• Work instruction:
Find every line below where the string "DependencyTask" shows up, and copy those lines.

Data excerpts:
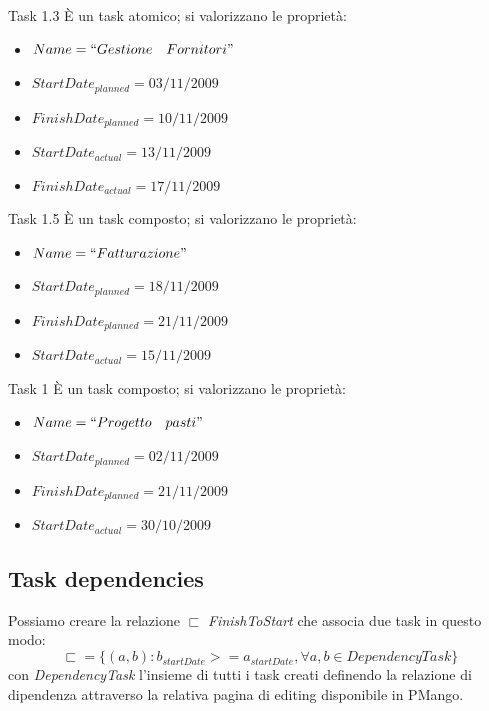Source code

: \begin{taksDef}{Task 1.3} \`E un task atomico; si valorizzano le propriet\`a:
\begin{itemize}
  \item $Name = ``Gestione\quad Fornitori"$
  \item $StartDate_{planned} = 03/11/2009$
  \item $FinishDate_{planned} = 10/11/2009$
  \item $StartDate_{actual} = 13/11/2009$
  \item $FinishDate_{actual} = 17/11/2009$
\end{itemize}
\end{taksDef}

\begin{taksDef}{Task 1.5} \`E un task composto; si valorizzano le
propriet\`a:
\begin{itemize}
  \item $Name = ``Fatturazione"$
  \item $StartDate_{planned} = 18/11/2009$
  \item $FinishDate_{planned} = 21/11/2009$
  \item $StartDate_{actual} = 15/11/2009$
\end{itemize}
\end{taksDef}

\begin{taksDef}{Task 1} \`E un task composto; si valorizzano le propriet\`a:
\begin{itemize}
  \item $Name = ``Progetto\quad pasti"$
  \item $StartDate_{planned} = 02/11/2009$
  \item $FinishDate_{planned} = 21/11/2009$
  \item $StartDate_{actual} = 30/10/2009$
\end{itemize}
\end{taksDef}

\subsection{Task dependencies}
Possiamo creare la relazione $\sqsubset$ \emph{FinishToStart} che associa due
task in questo modo:
\begin{displaymath}
\sqsubset = \lbrace (a,b) : b_{startDate} >= a_{startDate}, \forall a,b \in
DependencyTask
\rbrace
\end{displaymath}
con \emph{DependencyTask} l'insieme di tutti i task creati definendo la
relazione di dipendenza attraverso la relativa pagina di editing disponibile in
PMango.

• The completed task:
DependencyTask
con \emph{DependencyTask} l'insieme di tutti i task creati definendo la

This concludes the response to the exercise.